(With apologies to my year 11s – here is a post I wrote with them in March and never finished!)
Today I used my History lesson with year 11 to put the revision guide onto the Kindles and begin working with them.
I tweaked the revision guide in Word and then converted it to a Kindle ebook using Mobipocket Creator.
We don’t have any wireless access in the History mobiles, and because emailing the document to the Kindles via 3G would have cost 20p for each Kindle, I manually transferred the revision guide via my laptop. This took quite a long time; I will need to set aside a good half hour to transfer the second revision guide when I complete it.
Some learning points:
– The revision guide works with the text-to-speech function, so it will read to you. Jess K suggested that this could be used for subliminal learning, by listening to it reading to you whilst asleep.
– If, like us, you have checklists and bullet points in your ebook, make sure you put a full stop at the end of each one, or the text-to-speech reads through it without a pause.

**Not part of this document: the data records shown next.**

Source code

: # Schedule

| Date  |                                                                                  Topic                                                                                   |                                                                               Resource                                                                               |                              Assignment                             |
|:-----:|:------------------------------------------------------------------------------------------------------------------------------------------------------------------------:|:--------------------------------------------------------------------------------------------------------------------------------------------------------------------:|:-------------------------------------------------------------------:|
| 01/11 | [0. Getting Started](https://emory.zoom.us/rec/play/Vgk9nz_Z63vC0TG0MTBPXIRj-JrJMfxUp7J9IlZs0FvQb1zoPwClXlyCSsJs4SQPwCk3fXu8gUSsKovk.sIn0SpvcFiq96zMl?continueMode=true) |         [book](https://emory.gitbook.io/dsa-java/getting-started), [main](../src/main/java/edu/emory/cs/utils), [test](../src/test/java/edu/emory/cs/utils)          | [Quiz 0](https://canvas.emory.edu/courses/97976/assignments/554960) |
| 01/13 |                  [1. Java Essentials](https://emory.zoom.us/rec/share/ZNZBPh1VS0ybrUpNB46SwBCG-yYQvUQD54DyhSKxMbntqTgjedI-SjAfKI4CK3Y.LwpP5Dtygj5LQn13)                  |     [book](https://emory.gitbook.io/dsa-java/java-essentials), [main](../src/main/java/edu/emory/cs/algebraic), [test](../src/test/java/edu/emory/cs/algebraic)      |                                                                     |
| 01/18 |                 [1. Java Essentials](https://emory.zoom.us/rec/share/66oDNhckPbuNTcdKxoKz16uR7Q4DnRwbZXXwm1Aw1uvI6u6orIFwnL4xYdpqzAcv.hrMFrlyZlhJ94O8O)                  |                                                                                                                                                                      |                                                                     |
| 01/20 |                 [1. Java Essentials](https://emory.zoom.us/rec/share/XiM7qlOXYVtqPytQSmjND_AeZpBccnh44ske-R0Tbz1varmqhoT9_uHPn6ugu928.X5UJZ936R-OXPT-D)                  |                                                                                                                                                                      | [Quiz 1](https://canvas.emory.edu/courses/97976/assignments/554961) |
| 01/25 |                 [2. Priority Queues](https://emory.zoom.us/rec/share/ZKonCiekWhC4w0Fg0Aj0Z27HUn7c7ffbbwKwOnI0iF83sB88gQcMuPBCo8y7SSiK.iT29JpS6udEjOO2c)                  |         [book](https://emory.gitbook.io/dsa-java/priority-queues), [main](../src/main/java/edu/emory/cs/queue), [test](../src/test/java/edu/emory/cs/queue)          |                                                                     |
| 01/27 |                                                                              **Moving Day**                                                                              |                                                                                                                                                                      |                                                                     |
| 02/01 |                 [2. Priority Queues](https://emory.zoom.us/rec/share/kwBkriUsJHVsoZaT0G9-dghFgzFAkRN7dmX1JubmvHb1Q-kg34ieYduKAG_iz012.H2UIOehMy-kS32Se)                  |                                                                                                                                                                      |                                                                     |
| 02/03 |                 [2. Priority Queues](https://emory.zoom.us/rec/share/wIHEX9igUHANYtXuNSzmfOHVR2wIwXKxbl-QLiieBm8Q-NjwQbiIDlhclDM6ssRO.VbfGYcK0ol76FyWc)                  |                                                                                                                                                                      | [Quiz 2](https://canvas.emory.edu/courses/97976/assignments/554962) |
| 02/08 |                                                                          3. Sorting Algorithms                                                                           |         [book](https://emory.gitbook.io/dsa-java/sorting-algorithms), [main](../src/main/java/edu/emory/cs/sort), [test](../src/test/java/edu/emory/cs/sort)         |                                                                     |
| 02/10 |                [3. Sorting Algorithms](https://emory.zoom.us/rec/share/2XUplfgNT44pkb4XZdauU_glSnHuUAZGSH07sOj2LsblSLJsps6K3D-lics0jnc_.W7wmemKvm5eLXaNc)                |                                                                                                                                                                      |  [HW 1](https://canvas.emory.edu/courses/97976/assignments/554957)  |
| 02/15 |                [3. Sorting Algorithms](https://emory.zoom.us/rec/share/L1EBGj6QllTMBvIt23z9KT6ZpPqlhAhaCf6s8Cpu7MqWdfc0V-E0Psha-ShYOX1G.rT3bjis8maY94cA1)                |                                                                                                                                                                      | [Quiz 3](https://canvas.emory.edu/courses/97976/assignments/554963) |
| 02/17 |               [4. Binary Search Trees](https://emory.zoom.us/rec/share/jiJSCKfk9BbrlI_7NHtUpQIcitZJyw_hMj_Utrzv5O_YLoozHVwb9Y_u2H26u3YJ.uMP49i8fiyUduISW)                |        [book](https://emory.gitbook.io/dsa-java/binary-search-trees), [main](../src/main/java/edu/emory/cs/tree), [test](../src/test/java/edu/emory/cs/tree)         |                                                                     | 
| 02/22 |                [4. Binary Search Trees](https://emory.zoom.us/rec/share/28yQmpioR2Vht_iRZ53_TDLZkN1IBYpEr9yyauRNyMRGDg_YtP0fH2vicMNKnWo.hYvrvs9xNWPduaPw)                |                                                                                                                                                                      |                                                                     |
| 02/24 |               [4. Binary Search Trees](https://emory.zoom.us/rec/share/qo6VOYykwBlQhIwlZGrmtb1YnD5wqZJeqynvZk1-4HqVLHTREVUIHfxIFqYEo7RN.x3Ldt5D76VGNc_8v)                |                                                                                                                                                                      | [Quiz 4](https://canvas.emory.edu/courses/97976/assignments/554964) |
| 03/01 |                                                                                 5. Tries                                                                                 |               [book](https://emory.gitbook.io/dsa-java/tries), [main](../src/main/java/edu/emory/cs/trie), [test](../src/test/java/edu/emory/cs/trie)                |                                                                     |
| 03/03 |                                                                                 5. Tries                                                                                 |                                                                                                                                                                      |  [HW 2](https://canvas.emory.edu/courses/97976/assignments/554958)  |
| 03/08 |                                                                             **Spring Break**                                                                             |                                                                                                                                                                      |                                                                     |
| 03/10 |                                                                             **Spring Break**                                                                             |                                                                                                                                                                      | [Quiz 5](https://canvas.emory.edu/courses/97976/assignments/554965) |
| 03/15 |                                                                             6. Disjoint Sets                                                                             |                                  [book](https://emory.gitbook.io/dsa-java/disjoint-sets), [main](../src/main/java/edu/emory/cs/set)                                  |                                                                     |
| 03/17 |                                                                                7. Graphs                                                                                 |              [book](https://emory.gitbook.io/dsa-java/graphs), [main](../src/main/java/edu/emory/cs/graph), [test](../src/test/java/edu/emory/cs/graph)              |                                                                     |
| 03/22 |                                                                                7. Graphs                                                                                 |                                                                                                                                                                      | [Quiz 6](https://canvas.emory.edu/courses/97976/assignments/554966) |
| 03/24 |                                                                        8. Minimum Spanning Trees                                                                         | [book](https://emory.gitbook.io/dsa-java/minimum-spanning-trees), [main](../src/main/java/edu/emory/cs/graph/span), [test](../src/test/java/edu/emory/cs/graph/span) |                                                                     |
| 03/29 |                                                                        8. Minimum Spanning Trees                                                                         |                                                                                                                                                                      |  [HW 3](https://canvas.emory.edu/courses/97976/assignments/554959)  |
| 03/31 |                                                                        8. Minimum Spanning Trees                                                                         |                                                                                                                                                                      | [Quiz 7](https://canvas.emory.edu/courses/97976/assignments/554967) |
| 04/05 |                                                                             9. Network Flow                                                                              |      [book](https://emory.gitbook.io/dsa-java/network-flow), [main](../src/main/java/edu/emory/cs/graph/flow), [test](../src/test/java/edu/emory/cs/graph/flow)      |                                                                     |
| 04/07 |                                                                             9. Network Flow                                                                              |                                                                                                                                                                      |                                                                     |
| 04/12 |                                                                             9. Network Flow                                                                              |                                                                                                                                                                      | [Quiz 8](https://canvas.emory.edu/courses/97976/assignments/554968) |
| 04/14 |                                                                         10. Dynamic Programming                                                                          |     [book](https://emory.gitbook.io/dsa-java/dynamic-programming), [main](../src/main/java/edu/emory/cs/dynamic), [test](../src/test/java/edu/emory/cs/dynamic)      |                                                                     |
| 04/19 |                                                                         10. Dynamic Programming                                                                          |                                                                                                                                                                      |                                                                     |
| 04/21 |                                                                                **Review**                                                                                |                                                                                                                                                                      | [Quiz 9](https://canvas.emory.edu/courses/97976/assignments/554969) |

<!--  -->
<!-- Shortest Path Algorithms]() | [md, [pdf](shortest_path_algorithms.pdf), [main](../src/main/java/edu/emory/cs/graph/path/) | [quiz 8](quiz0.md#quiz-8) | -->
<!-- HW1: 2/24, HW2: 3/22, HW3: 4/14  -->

– Lots of the students liked to turn the page landscape and found the revision guides easier to work with this way.
– Georgia found that typing takes quite a lot of time and you can only delete a character at a time, instead of holding down delete.
– Ashley discovered YouTube does not work on the experimental browser. I don’t think too many people were shocked by this revelation.
I have also, since this post was written, given the Kindles to my year 12s to use alongside an academic article, full of lengthy and confusing words. They made good use of the dictionary and were very complimentary. One of them, though, wondered who had downloaded a sample of the Kama Sutra onto one of the devices. I am also wondering that. Hard stares all round, year 11!